■ Work instructions
Reproduce, from the lines below, exactly the stretch that begins at the line containing "in curved space" and ends at the line containing "solvability of various", both included.

■ Exercise inputs
┄┄┄┄┄┄
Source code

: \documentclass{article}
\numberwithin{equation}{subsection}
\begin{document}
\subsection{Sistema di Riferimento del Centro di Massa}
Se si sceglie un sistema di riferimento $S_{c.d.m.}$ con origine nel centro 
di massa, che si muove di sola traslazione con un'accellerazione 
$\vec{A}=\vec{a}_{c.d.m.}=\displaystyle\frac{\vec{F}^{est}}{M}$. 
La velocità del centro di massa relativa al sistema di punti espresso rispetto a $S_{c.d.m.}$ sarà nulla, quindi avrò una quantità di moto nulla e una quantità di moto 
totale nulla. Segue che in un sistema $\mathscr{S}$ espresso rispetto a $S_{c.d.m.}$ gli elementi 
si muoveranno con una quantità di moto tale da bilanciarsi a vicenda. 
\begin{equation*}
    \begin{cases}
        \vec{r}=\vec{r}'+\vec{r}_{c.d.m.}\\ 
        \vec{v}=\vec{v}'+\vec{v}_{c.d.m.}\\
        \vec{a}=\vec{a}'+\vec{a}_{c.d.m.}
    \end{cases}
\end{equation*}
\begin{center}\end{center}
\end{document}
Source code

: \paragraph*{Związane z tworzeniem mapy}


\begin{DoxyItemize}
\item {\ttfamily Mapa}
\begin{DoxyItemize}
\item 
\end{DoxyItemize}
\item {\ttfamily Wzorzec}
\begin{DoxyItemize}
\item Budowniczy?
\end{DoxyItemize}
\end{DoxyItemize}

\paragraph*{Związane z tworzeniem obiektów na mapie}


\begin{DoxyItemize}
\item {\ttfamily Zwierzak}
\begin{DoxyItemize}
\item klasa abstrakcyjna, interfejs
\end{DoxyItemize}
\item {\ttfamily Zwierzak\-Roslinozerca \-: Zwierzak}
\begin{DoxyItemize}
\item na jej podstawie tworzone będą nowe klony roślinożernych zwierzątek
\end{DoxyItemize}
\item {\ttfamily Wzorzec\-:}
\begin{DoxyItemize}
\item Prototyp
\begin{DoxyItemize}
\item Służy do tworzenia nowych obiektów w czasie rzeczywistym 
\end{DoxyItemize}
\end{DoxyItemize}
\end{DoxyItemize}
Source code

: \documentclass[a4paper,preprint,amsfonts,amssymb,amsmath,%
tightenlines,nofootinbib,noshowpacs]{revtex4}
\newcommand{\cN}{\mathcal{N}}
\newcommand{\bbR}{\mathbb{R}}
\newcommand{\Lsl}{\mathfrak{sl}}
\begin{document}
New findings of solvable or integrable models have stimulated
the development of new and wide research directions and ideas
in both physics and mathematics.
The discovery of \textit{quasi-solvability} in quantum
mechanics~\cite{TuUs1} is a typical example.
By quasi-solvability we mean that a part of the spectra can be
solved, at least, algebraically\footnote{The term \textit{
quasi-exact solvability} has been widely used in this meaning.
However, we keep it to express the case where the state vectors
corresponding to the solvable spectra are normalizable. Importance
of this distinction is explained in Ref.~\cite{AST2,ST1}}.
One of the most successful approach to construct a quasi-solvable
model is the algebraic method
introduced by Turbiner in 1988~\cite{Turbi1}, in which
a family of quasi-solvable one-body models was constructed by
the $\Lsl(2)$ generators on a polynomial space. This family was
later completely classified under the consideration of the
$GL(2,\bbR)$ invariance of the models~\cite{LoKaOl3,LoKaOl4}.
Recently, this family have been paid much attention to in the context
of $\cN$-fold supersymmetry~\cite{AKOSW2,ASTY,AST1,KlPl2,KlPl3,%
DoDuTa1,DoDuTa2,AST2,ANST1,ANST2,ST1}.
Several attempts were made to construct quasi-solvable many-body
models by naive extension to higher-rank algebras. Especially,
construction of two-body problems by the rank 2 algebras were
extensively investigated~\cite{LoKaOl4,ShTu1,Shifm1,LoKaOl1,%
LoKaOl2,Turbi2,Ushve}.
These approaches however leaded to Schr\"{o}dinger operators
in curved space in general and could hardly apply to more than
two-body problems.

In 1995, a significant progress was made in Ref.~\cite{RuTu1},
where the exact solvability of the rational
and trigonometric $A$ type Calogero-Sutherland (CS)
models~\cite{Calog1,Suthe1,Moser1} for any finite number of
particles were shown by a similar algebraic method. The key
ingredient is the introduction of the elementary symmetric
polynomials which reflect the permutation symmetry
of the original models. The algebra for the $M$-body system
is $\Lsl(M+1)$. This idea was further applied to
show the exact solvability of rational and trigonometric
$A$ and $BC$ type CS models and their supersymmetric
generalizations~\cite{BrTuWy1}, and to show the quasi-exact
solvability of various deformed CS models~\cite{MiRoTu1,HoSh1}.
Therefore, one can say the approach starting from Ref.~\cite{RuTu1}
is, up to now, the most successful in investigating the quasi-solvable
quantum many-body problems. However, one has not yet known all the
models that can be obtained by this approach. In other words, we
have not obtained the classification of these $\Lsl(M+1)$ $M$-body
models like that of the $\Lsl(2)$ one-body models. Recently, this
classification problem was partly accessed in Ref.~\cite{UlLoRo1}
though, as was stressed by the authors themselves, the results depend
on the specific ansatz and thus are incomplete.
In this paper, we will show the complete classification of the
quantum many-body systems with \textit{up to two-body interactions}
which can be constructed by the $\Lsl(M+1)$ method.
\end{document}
┄┄┄┄┄┄
■ Answer for this exercise
in curved space in general and could hardly apply to more than
two-body problems.

In 1995, a significant progress was made in Ref.~\cite{RuTu1},
where the exact solvability of the rational
and trigonometric $A$ type Calogero-Sutherland (CS)
models~\cite{Calog1,Suthe1,Moser1} for any finite number of
particles were shown by a similar algebraic method. The key
ingredient is the introduction of the elementary symmetric
polynomials which reflect the permutation symmetry
of the original models. The algebra for the $M$-body system
is $\Lsl(M+1)$. This idea was further applied to
show the exact solvability of rational and trigonometric
$A$ and $BC$ type CS models and their supersymmetric
generalizations~\cite{BrTuWy1}, and to show the quasi-exact
solvability of various deformed CS models~\cite{MiRoTu1,HoSh1}.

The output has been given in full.